638 – 650 Muslim Crusaders conquer Persia (Iran), except along Caspian Sea.
639 – 642 Muslim Crusaders conquer Egypt.
641 Muslim Crusaders control Syria and Palestine.
643 – 707 Muslim Crusaders conquer North Africa.
644 – 650 Muslim Crusaders conquer Cyprus, Tripoli in North Africa, and establish Islamic rule in Iran, Afghanistan, and Sindh.
673 – 678 Arabs besiege Constantinople, capital of Byzantine Empire.
691 Dome of the Rock is completed in Jerusalem, only six decades after Muhammad’s death.
710 – 713 Muslim Crusaders conquer the lower Indus Valley.
711 – 713 Muslim Crusaders conquer Spain and impose the kingdom of Andalus. The Muslim conquest moves into Europe.
718 Conquest of Spain complete.
732 Muslim invasion of France is stopped at the Battle of Poitiers / Battle of Tours. The Franks, under their leader Charles Martel (the grandfather of Charlemagne), defeat the Muslims and turn them back out of France.

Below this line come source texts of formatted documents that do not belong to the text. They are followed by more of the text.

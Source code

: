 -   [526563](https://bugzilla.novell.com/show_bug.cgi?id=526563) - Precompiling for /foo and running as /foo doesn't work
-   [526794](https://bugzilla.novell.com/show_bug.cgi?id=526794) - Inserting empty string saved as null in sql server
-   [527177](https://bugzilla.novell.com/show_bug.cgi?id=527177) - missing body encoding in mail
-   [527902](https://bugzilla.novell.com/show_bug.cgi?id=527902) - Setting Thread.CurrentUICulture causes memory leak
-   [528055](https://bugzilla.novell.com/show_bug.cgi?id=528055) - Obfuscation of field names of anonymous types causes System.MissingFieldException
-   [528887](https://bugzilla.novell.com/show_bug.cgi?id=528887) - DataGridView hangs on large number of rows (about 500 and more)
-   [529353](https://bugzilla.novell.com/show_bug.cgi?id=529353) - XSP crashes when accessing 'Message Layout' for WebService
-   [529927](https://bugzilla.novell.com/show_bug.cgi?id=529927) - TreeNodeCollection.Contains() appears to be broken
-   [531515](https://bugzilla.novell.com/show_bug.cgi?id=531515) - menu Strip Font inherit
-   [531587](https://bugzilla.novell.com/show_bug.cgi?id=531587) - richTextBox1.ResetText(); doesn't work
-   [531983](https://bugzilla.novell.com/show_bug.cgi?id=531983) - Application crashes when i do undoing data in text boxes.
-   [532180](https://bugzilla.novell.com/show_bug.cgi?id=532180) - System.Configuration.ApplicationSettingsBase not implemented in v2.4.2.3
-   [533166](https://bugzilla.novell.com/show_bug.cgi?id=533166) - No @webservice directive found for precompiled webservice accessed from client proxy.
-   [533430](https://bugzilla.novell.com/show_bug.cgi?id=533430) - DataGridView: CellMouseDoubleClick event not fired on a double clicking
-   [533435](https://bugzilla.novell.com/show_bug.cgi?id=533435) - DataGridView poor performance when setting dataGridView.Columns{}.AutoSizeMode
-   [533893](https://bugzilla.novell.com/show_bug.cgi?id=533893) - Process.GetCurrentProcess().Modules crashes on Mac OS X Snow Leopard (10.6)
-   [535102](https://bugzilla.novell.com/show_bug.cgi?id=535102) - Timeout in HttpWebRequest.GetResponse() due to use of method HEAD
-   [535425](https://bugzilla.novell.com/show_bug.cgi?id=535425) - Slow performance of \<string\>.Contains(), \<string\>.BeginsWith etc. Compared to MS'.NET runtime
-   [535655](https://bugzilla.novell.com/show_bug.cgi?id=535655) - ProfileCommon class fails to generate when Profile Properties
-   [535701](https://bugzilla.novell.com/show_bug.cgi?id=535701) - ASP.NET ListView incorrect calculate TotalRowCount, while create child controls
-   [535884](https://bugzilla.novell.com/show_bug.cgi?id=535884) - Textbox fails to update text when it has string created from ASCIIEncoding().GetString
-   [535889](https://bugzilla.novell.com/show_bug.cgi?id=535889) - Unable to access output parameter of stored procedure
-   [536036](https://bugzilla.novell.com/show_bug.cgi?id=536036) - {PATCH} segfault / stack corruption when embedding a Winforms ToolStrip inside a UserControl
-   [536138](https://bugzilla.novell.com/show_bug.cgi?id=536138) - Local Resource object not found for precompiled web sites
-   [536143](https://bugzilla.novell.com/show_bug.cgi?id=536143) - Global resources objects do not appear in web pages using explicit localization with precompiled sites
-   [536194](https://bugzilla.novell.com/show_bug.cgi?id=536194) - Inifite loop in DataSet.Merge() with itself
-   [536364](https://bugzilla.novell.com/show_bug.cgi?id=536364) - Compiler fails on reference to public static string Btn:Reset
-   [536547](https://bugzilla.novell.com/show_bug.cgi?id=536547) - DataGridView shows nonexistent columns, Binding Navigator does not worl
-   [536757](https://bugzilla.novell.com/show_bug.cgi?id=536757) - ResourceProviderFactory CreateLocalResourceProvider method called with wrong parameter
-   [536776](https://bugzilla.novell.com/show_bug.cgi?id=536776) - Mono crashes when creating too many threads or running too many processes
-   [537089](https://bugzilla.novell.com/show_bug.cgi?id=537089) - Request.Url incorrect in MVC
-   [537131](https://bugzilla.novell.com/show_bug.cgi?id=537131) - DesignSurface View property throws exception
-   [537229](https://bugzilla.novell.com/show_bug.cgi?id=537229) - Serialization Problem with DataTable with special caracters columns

762 Foundation of Baghdad.
785 Foundation of the Great Mosque of Cordova.
789 Rise of Idrisid amirs (Muslim Crusaders) in Morocco; Christoforos, a Muslim who converted to Christianity, is executed.
800 Autonomous Aghlabid dynasty (Muslim Crusaders) in Tunisia
807 Caliph Harun al—Rashid orders the destruction of non-Muslim prayer houses & of the church of Mary Magdalene in Jerusalem.
809 Aghlabids (Muslim Crusaders) conquer Sardinia, Italy.
813 Christians in Palestine are attacked; many flee the country.
831 Muslim Crusaders capture Palermo, Italy; raids in Southern Italy.
837 – 901 Aghlabids (Muslim Crusaders) conquer Sicily, raid Corsica, Italy, France.
869 – 883 Revolt of black slaves in Iraq.
909 Rise of the Fatimid Caliphate in Tunisia; these Muslim Crusaders occupy Sicily, Sardinia.
928 – 969 Byzantine military revival, they retake old territories, such as Cyprus (964) and Tarsus (969).
937 The Church of the Resurrection (aka Church of Holy Sepulchre) is burned down by Muslims; more churches in Jerusalem are attacked.
960 Conversion of Qarakhanid Turks to Islam.
969 Fatimids (Muslim Crusaders) conquer Egypt and found Cairo.
973 Palestine and southern Syria are again conquered by the Fatimids.
1003 First persecutions by al—Hakim; the Church of St. Mark in Fustat, Egypt, is destroyed.
1009 Destruction of the Church of the Resurrection by al—Hakim (see 937).
1012 Beginning of al—Hakim’s oppressive decrees against Jews and Christians.
1050 Creation of Almoravid (Muslim Crusaders) movement in Mauretania; Almoravids (aka Murabitun) are coalition of western Saharan Berbers; followers of Islam, focusing on the Qur’an, the Hadith, and Maliki law.
1071 Battle of Manzikert, Seljuk Turks (Muslim Crusaders) defeat Byzantines and occupy much of Anatolia.
1071 Turks (Muslim Crusaders) invade Palestine.
1073 Conquest of Jerusalem by Turks (Muslim Crusaders).
1075 Seljuks (Muslim Crusaders) capture Nicea (Iznik) and make it their capital in Anatolia.
1076 Almoravids (Muslim Crusaders) (see 1050) conquer western Ghana.
1086 Almoravids (Muslim Crusaders) (see 1050) send help to Andalus, Battle of Zallaca.
1090 – 1091 Almoravids (Muslim Crusaders) occupy all of Andalus except Saragossa and Balearic Islands.
START OF WESTERN CRUSADES
Only after all of the Islamic aggressive invasions is when Western Christendom launches its first Crusades.
1094 Byzantine emperor Alexius Comnenus I asks western Christendom for help against Seljuk (Muslim Turks) invasions of his territory.
1095 Pope Urban II preaches first Crusade; they capture Jerusalem in 1099.”
So now I conclude, what do we expect or want to happen if America does not face the facts of being eroded and interpreted into a position where it cannot respond. People like our President tend to believe that the Christianity among Blacks emerged as a sort of covert Islam. There is an element of truth in that. But all Christianity brings forth the culture of those who embrace the faith. In addition not all slaves came to the new world with Islamic roots and not all converts were slaves. We have much to do and honestly not much chance of of doing it. But our national future hangs in the balance.